Using equation (6.24),

**Problem 6.12**

Calculate $\Delta_{r} G^{\ominus}$ for conversion of oxygen to ozone, $3 / 2 \mathrm{O_2}(\mathrm{~g}) \rightarrow \mathrm{O_3}(\mathrm{~g})$ at $298 \mathrm{~K}$. if $K_{p}$ for this conversion is $2.47 \times 10^{-29}$.

**Solution**

We know $\Delta_{r} G^{\ominus}=-2.303 \mathrm{R} T \log K_{p}$ and $\mathrm{R}=8.314 \mathrm{JK}^{-1} \mathrm{~mol}^{-1}$

Therefore,

$\Delta_{r} G^{\ominus}= -2.303 (8.314 J K \left.{ }^{-1} \mathrm{~mol}^{-1}\right) \times(298 \mathrm{~K})\left(\log 2.47 \times 10^{-29}\right)$

$=163000 \mathrm{~J} \mathrm{~mol}^{-1}$

$=163 \mathrm{~kJ} \mathrm{~mol}^{-1}$.

**Problem 6.13**

Find out the value of equilibrium constant for the following reaction at $298 \mathrm{~K}$.

$$ \begin{array}{r} 2 \mathrm{NH_3}(\mathrm{~g})+\mathrm{CO_2}(\mathrm{~g}) \leftrightharpoons \mathrm{NH_2} \mathrm{CONH_2}(\mathrm{aq}) +\mathrm{H_2} \mathrm{O}(\mathrm{l}) \end{array} $$

Standard Gibbs energy change, $\Delta_{r} G^{\ominus}$ at the given temperature is $-13.6 \mathrm{~kJ} \mathrm{~mol}^{-1}$.

**Solution**

We know, $\log K=\frac{-\Delta_{r} G^{\ominus}}{2.303 \mathrm{R} T}$

$$ \begin{aligned} & =\frac{\left(-13.6 \times 10^{3} \mathrm{~J} \mathrm{~mol}^{-1}\right)}{2.303\left(8.314 \mathrm{JK}^{-1} \mathrm{~mol}^{-1}\right)(298 \mathrm{~K})} \\ & =2.38 \end{aligned} $$

Hence $K=$ antilog $2.38=2.4 \times 10^{2}$.

**Problem 6.14**

At $60^{\circ} \mathrm{C}$, dinitrogen tetroxide is 50 per cent dissociated.
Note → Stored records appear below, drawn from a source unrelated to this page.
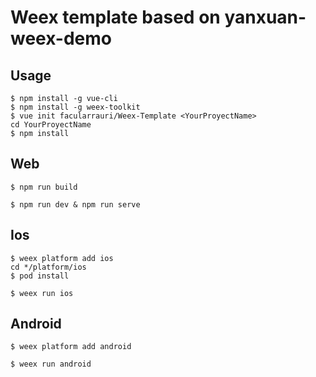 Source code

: # Weex template based on yanxuan-weex-demo

## Usage
```
$ npm install -g vue-cli
$ npm install -g weex-toolkit
$ vue init facularrauri/Weex-Template <YourProyectName>
cd YourProyectName
$ npm install
```

## Web

``` 
$ npm run build 
```

```
$ npm run dev & npm run serve 
```

## Ios

``` 
$ weex platform add ios
cd */platform/ios
$ pod install
```

```
$ weex run ios
```

## Android

``` 
$ weex platform add android
```
```
$ weex run android
```

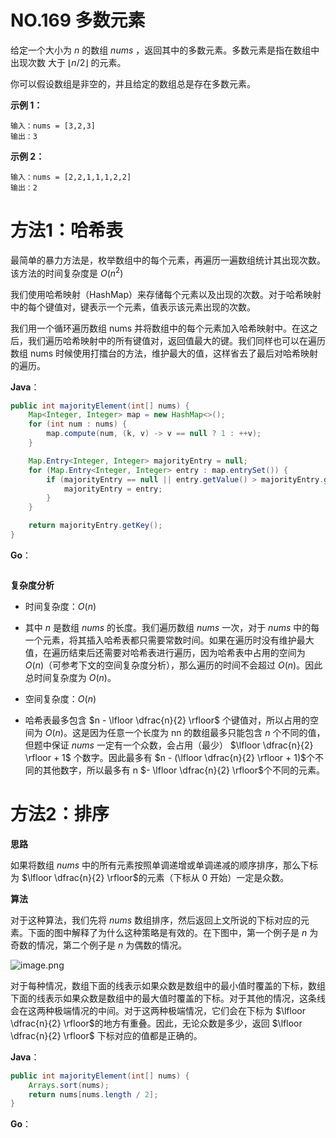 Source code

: # NO.169 多数元素

给定一个大小为 $n$ 的数组 $nums$ ，返回其中的多数元素。多数元素是指在数组中出现次数 大于 $⌊ n/2 ⌋$ 的元素。

你可以假设数组是非空的，并且给定的数组总是存在多数元素。

**示例 1：**

```
输入：nums = [3,2,3]
输出：3
```

**示例 2：**

```
输入：nums = [2,2,1,1,1,2,2]
输出：2
```

# 方法1：哈希表

最简单的暴力方法是，枚举数组中的每个元素，再遍历一遍数组统计其出现次数。该方法的时间复杂度是 $O(n^2)$

我们使用哈希映射（HashMap）来存储每个元素以及出现的次数。对于哈希映射中的每个键值对，键表示一个元素，值表示该元素出现的次数。

我们用一个循环遍历数组 nums 并将数组中的每个元素加入哈希映射中。在这之后，我们遍历哈希映射中的所有键值对，返回值最大的键。我们同样也可以在遍历数组 nums 时候使用打擂台的方法，维护最大的值，这样省去了最后对哈希映射的遍历。

**Java**：

```java
public int majorityElement(int[] nums) {
    Map<Integer, Integer> map = new HashMap<>();
    for (int num : nums) {
        map.compute(num, (k, v) -> v == null ? 1 : ++v);
    }

    Map.Entry<Integer, Integer> majorityEntry = null;
    for (Map.Entry<Integer, Integer> entry : map.entrySet()) {
        if (majorityEntry == null || entry.getValue() > majorityEntry.getValue()) {
            majorityEntry = entry;
        }
    }

    return majorityEntry.getKey();
}
```

**Go**：

```go
```

**复杂度分析**

- 时间复杂度：$O(n)$​
- 其中 $n$ 是数组 $nums$ 的长度。我们遍历数组 $nums$ 一次，对于 $nums$ 中的每一个元素，将其插入哈希表都只需要常数时间。如果在遍历时没有维护最大值，在遍历结束后还需要对哈希表进行遍历，因为哈希表中占用的空间为 $O(n)$（可参考下文的空间复杂度分析），那么遍历的时间不会超过 $O(n)$。因此总时间复杂度为 $O(n)$。

- 空间复杂度：$O(n)$​
- 哈希表最多包含 $n - \lfloor \dfrac{n}{2} \rfloor$ 个键值对，所以占用的空间为 $O(n)$。这是因为任意一个长度为 nn 的数组最多只能包含 $n$ 个不同的值，但题中保证 $nums$ 一定有一个众数，会占用（最少） $\lfloor \dfrac{n}{2} \rfloor + 1$ 个数字。因此最多有 $n - (\lfloor \dfrac{n}{2} \rfloor + 1)$个不同的其他数字，所以最多有 n $- \lfloor \dfrac{n}{2} \rfloor$个不同的元素。

# 方法2：排序

**思路**

如果将数组 $nums$ 中的所有元素按照单调递增或单调递减的顺序排序，那么下标为 $\lfloor \dfrac{n}{2} \rfloor$的元素（下标从 0 开始）一定是众数。

**算法**

对于这种算法，我们先将 $nums$ 数组排序，然后返回上文所说的下标对应的元素。下面的图中解释了为什么这种策略是有效的。在下图中，第一个例子是 $n$ 为奇数的情况，第二个例子是 $n$ 为偶数的情况。

![image.png](https://pic.leetcode-cn.com/a70cb9316157ecd7eeffe7900d3ca83849079824964e8a0aaefbcffd4040f175-image.png)

对于每种情况，数组下面的线表示如果众数是数组中的最小值时覆盖的下标，数组下面的线表示如果众数是数组中的最大值时覆盖的下标。对于其他的情况，这条线会在这两种极端情况的中间。对于这两种极端情况，它们会在下标为 $\lfloor \dfrac{n}{2} \rfloor$的地方有重叠。因此，无论众数是多少，返回 $\lfloor \dfrac{n}{2} \rfloor$ 下标对应的值都是正确的。

**Java**：

```java
public int majorityElement(int[] nums) {
    Arrays.sort(nums);
    return nums[nums.length / 2];
}
```

**Go**：

```go

``` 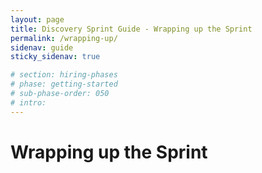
 ```yaml
---
layout: page
title: Discovery Sprint Guide - Wrapping up the Sprint
permalink: /wrapping-up/
sidenav: guide
sticky_sidenav: true

# section: hiring-phases
# phase: getting-started
# sub-phase-order: 050
# intro: 
---
```


# Wrapping up the Sprint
Calculate the standard free energy change at this temperature and at one atmosphere.

**Solution**

$\mathrm{N_2} \mathrm{O_4}(\mathrm{~g}) \rightleftharpoons 2 \mathrm{NO_2}(\mathrm{~g})$

If $\mathrm{N_2} \mathrm{O_4}$ is $50 %$ dissociated, the mole fraction of both the substances is given by

$$ \begin{aligned} & x_{\mathrm{N_2} \mathrm{O_4}}= \frac{1-0.5}{1+0.5}: x_{\mathrm{NO_2}}=\frac{2 \times 0.5}{1+0.5} \\ & p_{\mathrm{N_2} \mathrm{O_4}}=\frac{0.5}{1.5} \times 1 \mathrm{~atm}, p_{\mathrm{NO_2}}= \\ & \frac{1}{1.5} \times 1 \mathrm{~atm} . \end{aligned} $$

The equilibrium constant $K_{p}$ is given by $K_{p}=\frac{\left(p_{\mathrm{NO_2}}\right)^{2}}{p_{\mathrm{N_2} \mathrm{O_4}}}=\frac{1.5}{(1.5)^{2}(0.5)}$

$=1.33 \mathrm{~atm}$.

Since

$$ \begin{aligned} & \Delta_{r} G^{\ominus}=-\mathrm{R} T \ln K_{p} \\ & \Delta_{r} G^{\ominus}=\left(-8.314 \mathrm{JK}^{-1} \mathrm{~mol}^{-1}\right) \times(333 \mathrm{~K}) \\ & \times(2.303) \times(0.1239) \\ & =-763.8 \mathrm{~kJ} \mathrm{~mol}^{-1} \end{aligned} $$

### Summary

Thermodynamics deals with energy changes in chemical or physical processes and enables us to study these changes quantitatively and to make useful predictions. For these purposes, we divide the universe into the system and the surroundings. Chemical or physical processes lead to evolution or absorption of heat (q), part of which may be converted into work (w). These quantities are related through the first law of thermodynamics via $\Delta U=q+w . \Delta U$, change in internal energy, depends on initial and final states only and is a state function, whereas $q$ and $\mathrm{w}$ depend on the path and are not the state functions. We follow sign conventions of $q$ and $\mathrm{w}$ by giving the positive sign to these quantities when these are added to the system. We can measure the transfer of heat from one system to another which causes the change in temperature. The magnitude of rise in temperature depends on the heat capacity $(C)$ of a substance. Therefore, heat absorbed or evolved is $q=C \Delta T$. Work can be measured by $\mathrm{w}=-p_{e x} \Delta V$, in case of expansion of gases. Under reversible process, we can put $p_{e x}=p$ for infinitesimal changes in the volume making $\mathrm{w_\mathrm{rev}}=-p \mathrm{~d} V$. In this condition, we can use gas equation, $p V=n R T$.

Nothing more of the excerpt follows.